O que há por trás das invasões e ondas de protesto que aconteceram ontem pelo Brasil e que a mídia corporativa não diz

Rádios, jornais, TVs, desde ontem a mídia corporativa deita e rola com uma crítica virulenta ao que chamam genericamente de ocupações e atos violentos do MST, que aconteceram pelo Brasil.

Como o objetivo deste blog é buscar informação alternativa, fui direto à fonte, o site do MST, para ler a versão deles:

A Via Campesina e trabalhadores urbanos integrantes da Assembléia Popular realizam uma jornada de lutas para denunciar os problemas causados pela atuação das grandes empresas no país, especialmente as estrangeiras, que são beneficiadas pelo modelo do agronegócio e pela política econômica neoliberal, nesta terça-feira. A Assembléia Popular é um espaço de organização de comunidades e articulação dos movimentos populares da cidade.

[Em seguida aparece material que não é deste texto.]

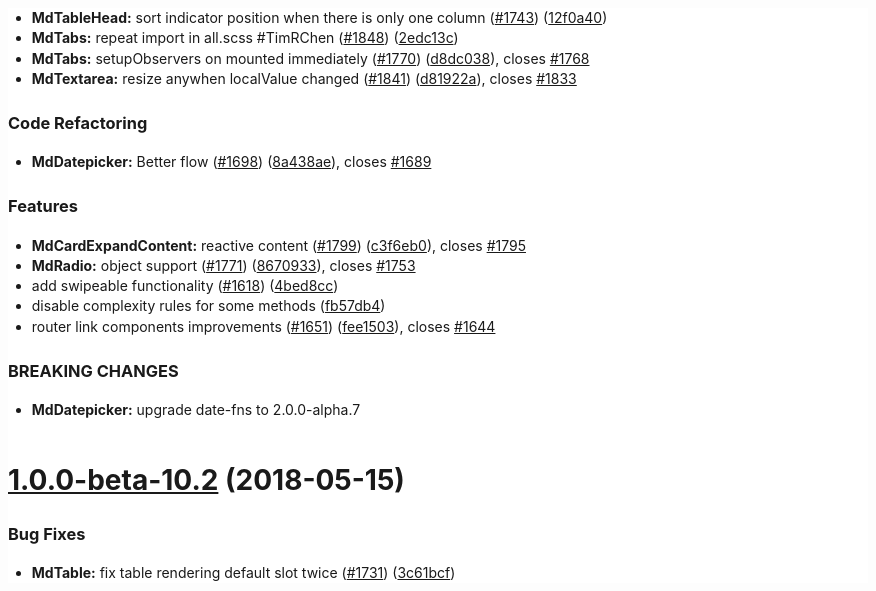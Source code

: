 * **MdTableHead:** sort indicator position when there is only one column ([#1743](https://github.com/yshadmehr/vue-material/issues/1743)) ([12f0a40](https://github.com/yshadmehr/vue-material/commit/12f0a40))
* **MdTabs:** repeat import in all.scss #TimRChen ([#1848](https://github.com/yshadmehr/vue-material/issues/1848)) ([2edc13c](https://github.com/yshadmehr/vue-material/commit/2edc13c))
* **MdTabs:** setupObservers on mounted immediately ([#1770](https://github.com/yshadmehr/vue-material/issues/1770)) ([d8dc038](https://github.com/yshadmehr/vue-material/commit/d8dc038)), closes [#1768](https://github.com/yshadmehr/vue-material/issues/1768)
* **MdTextarea:** resize anywhen localValue changed ([#1841](https://github.com/yshadmehr/vue-material/issues/1841)) ([d81922a](https://github.com/yshadmehr/vue-material/commit/d81922a)), closes [#1833](https://github.com/yshadmehr/vue-material/issues/1833)


### Code Refactoring

* **MdDatepicker:** Better flow ([#1698](https://github.com/yshadmehr/vue-material/issues/1698)) ([8a438ae](https://github.com/yshadmehr/vue-material/commit/8a438ae)), closes [#1689](https://github.com/yshadmehr/vue-material/issues/1689)


### Features

* **MdCardExpandContent:** reactive content ([#1799](https://github.com/yshadmehr/vue-material/issues/1799)) ([c3f6eb0](https://github.com/yshadmehr/vue-material/commit/c3f6eb0)), closes [#1795](https://github.com/yshadmehr/vue-material/issues/1795)
* **MdRadio:** object support ([#1771](https://github.com/yshadmehr/vue-material/issues/1771)) ([8670933](https://github.com/yshadmehr/vue-material/commit/8670933)), closes [#1753](https://github.com/yshadmehr/vue-material/issues/1753)
* add swipeable functionality ([#1618](https://github.com/yshadmehr/vue-material/issues/1618)) ([4bed8cc](https://github.com/yshadmehr/vue-material/commit/4bed8cc))
* disable complexity rules for some methods ([fb57db4](https://github.com/yshadmehr/vue-material/commit/fb57db4))
* router link components improvements ([#1651](https://github.com/yshadmehr/vue-material/issues/1651)) ([fee1503](https://github.com/yshadmehr/vue-material/commit/fee1503)), closes [#1644](https://github.com/yshadmehr/vue-material/issues/1644)


### BREAKING CHANGES

* **MdDatepicker:** upgrade date-fns to 2.0.0-alpha.7



<a name="1.0.0-beta-10.2"></a>
# [1.0.0-beta-10.2](https://github.com/yshadmehr/vue-material/compare/v1.0.0-beta-10.1...v1.0.0-beta-10.2) (2018-05-15)


### Bug Fixes

* **MdTable:** fix table rendering default slot twice ([#1731](https://github.com/yshadmehr/vue-material/issues/1731)) ([3c61bcf](https://github.com/yshadmehr/vue-material/commit/3c61bcf))

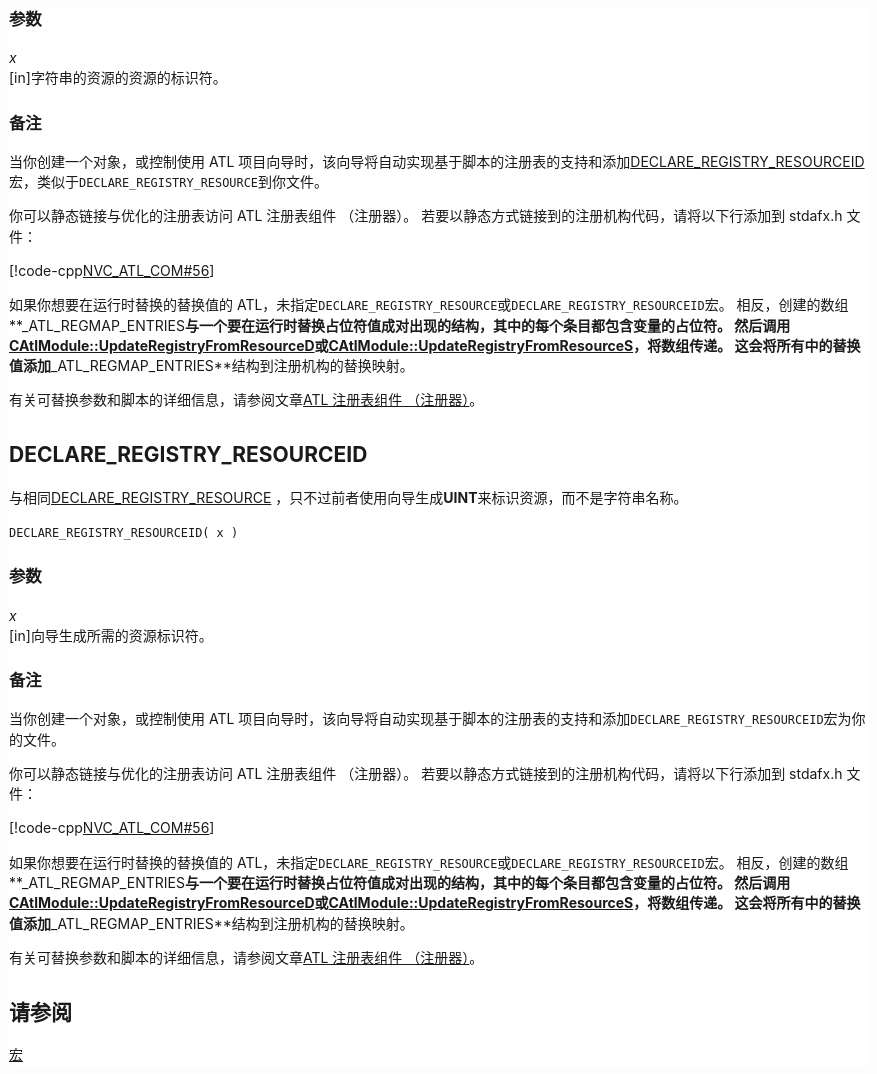 ### <a name="parameters"></a>参数  
 *x*  
 [in]字符串的资源的资源的标识符。  
  
### <a name="remarks"></a>备注  
 当你创建一个对象，或控制使用 ATL 项目向导时，该向导将自动实现基于脚本的注册表的支持和添加[DECLARE_REGISTRY_RESOURCEID](#declare_registry_resourceid)宏，类似于`DECLARE_REGISTRY_RESOURCE`到你文件。  
  
 你可以静态链接与优化的注册表访问 ATL 注册表组件 （注册器）。 若要以静态方式链接到的注册机构代码，请将以下行添加到 stdafx.h 文件：  
  
 [!code-cpp[NVC_ATL_COM#56](../../atl/codesnippet/cpp/registry-macros_2.h)]  
  
 如果你想要在运行时替换的替换值的 ATL，未指定`DECLARE_REGISTRY_RESOURCE`或`DECLARE_REGISTRY_RESOURCEID`宏。 相反，创建的数组**_ATL_REGMAP_ENTRIES**与一个要在运行时替换占位符值成对出现的结构，其中的每个条目都包含变量的占位符。 然后调用[CAtlModule::UpdateRegistryFromResourceD](catlmodule-class.md#updateregistryfromresourced)或[CAtlModule::UpdateRegistryFromResourceS](catlmodule-class.md#updateregistryfromresources)，将数组传递。 这会将所有中的替换值添加**_ATL_REGMAP_ENTRIES**结构到注册机构的替换映射。  

  
 有关可替换参数和脚本的详细信息，请参阅文章[ATL 注册表组件 （注册器）](../../atl/atl-registry-component-registrar.md)。  
  
##  <a name="declare_registry_resourceid"></a>DECLARE_REGISTRY_RESOURCEID  
 与相同[DECLARE_REGISTRY_RESOURCE](#declare_registry_resource) ，只不过前者使用向导生成**UINT**来标识资源，而不是字符串名称。  
  
```
DECLARE_REGISTRY_RESOURCEID( x )
```  
  
### <a name="parameters"></a>参数  
 *x*  
 [in]向导生成所需的资源标识符。  
  
### <a name="remarks"></a>备注  
 当你创建一个对象，或控制使用 ATL 项目向导时，该向导将自动实现基于脚本的注册表的支持和添加`DECLARE_REGISTRY_RESOURCEID`宏为你的文件。  
  
 你可以静态链接与优化的注册表访问 ATL 注册表组件 （注册器）。 若要以静态方式链接到的注册机构代码，请将以下行添加到 stdafx.h 文件：  
  
 [!code-cpp[NVC_ATL_COM#56](../../atl/codesnippet/cpp/registry-macros_2.h)]  
  
 如果你想要在运行时替换的替换值的 ATL，未指定`DECLARE_REGISTRY_RESOURCE`或`DECLARE_REGISTRY_RESOURCEID`宏。 相反，创建的数组**_ATL_REGMAP_ENTRIES**与一个要在运行时替换占位符值成对出现的结构，其中的每个条目都包含变量的占位符。 然后调用[CAtlModule::UpdateRegistryFromResourceD](catlmodule-class.md#updateregistryfromresourced)或[CAtlModule::UpdateRegistryFromResourceS](catlmodule-class.md#updateregistryfromresources)，将数组传递。 这会将所有中的替换值添加**_ATL_REGMAP_ENTRIES**结构到注册机构的替换映射。  

  
 有关可替换参数和脚本的详细信息，请参阅文章[ATL 注册表组件 （注册器）](../../atl/atl-registry-component-registrar.md)。  
  
## <a name="see-also"></a>请参阅  
 [宏](../../atl/reference/atl-macros.md)

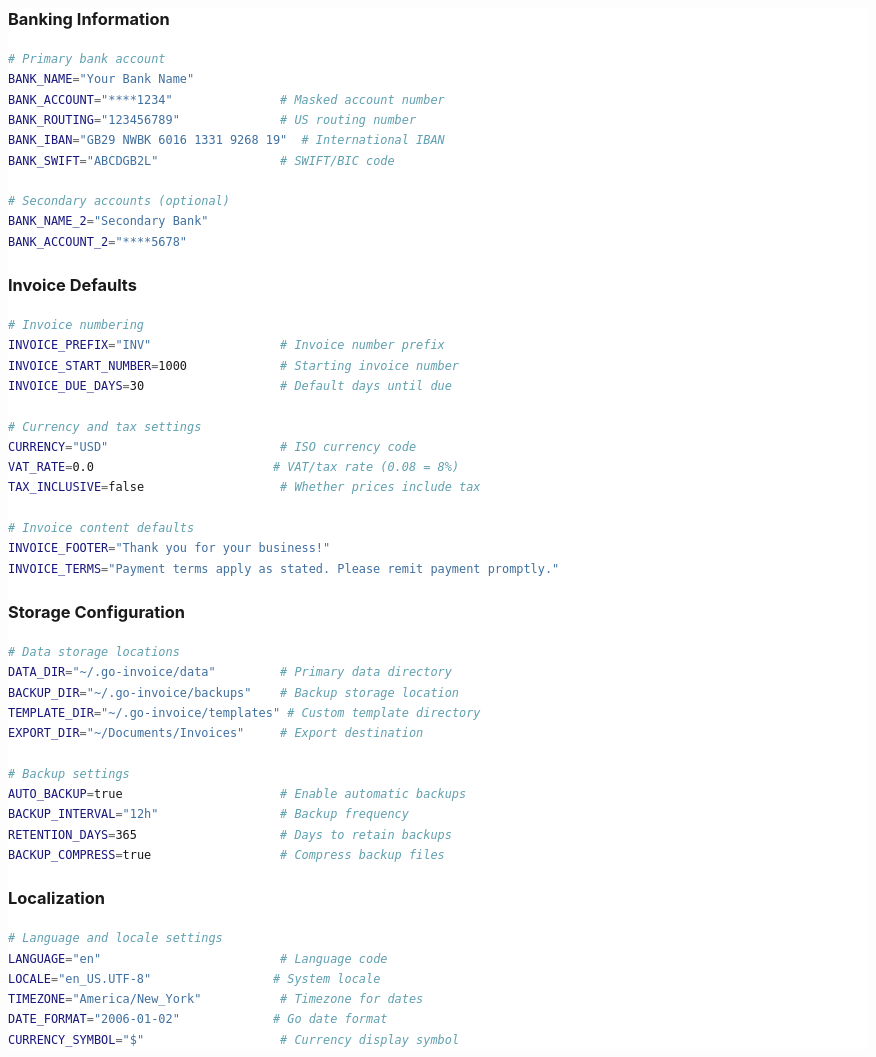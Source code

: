 ### Banking Information

```bash
# Primary bank account
BANK_NAME="Your Bank Name"
BANK_ACCOUNT="****1234"               # Masked account number
BANK_ROUTING="123456789"              # US routing number
BANK_IBAN="GB29 NWBK 6016 1331 9268 19"  # International IBAN
BANK_SWIFT="ABCDGB2L"                 # SWIFT/BIC code

# Secondary accounts (optional)
BANK_NAME_2="Secondary Bank"
BANK_ACCOUNT_2="****5678"
```

### Invoice Defaults

```bash
# Invoice numbering
INVOICE_PREFIX="INV"                  # Invoice number prefix
INVOICE_START_NUMBER=1000             # Starting invoice number
INVOICE_DUE_DAYS=30                   # Default days until due

# Currency and tax settings
CURRENCY="USD"                        # ISO currency code
VAT_RATE=0.0                         # VAT/tax rate (0.08 = 8%)
TAX_INCLUSIVE=false                   # Whether prices include tax

# Invoice content defaults
INVOICE_FOOTER="Thank you for your business!"
INVOICE_TERMS="Payment terms apply as stated. Please remit payment promptly."
```

### Storage Configuration

```bash
# Data storage locations
DATA_DIR="~/.go-invoice/data"         # Primary data directory
BACKUP_DIR="~/.go-invoice/backups"    # Backup storage location
TEMPLATE_DIR="~/.go-invoice/templates" # Custom template directory
EXPORT_DIR="~/Documents/Invoices"     # Export destination

# Backup settings
AUTO_BACKUP=true                      # Enable automatic backups
BACKUP_INTERVAL="12h"                 # Backup frequency
RETENTION_DAYS=365                    # Days to retain backups
BACKUP_COMPRESS=true                  # Compress backup files
```

### Localization

```bash
# Language and locale settings
LANGUAGE="en"                         # Language code
LOCALE="en_US.UTF-8"                 # System locale
TIMEZONE="America/New_York"           # Timezone for dates
DATE_FORMAT="2006-01-02"             # Go date format
CURRENCY_SYMBOL="$"                   # Currency display symbol
```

Já aconteceram protestos em Pernambuco, Paraíba, São Paulo, Rio Grande do Sul, Minas Gerais, Bahia, Ceará, Espírito Santo, Santa Catarina, Alagoas, Paraná, Tocantins e Rondônia. O modelo econômico baseado no capital financeiro e no oligopólio de empresas transnacionais, principalmente do setor do agronegócio e da energia, sacrifica a renda da população com o aumento do preço dos alimentos e da conta de luz.

As ações denunciam que a especulação das empresas transnacionais e do capital financeiro, que impõem a monocultura de cana e eucalipto, causam a crise do preço dos alimentos. O mercado agrícola mundial é controlado pelo oligopólio de menos de 40 empresas que controlam toda produção, insumos, processamentos até a agroindústria.

No nordeste, organizações populares denunciam que a transposição do Rio São Francisco beneficiará apenas os latifundiários do agronegócio. O projeto do governo mostra que a destinação da água é de 4% para a população rural, 26% para o meio urbano e 70% para o agronegócio.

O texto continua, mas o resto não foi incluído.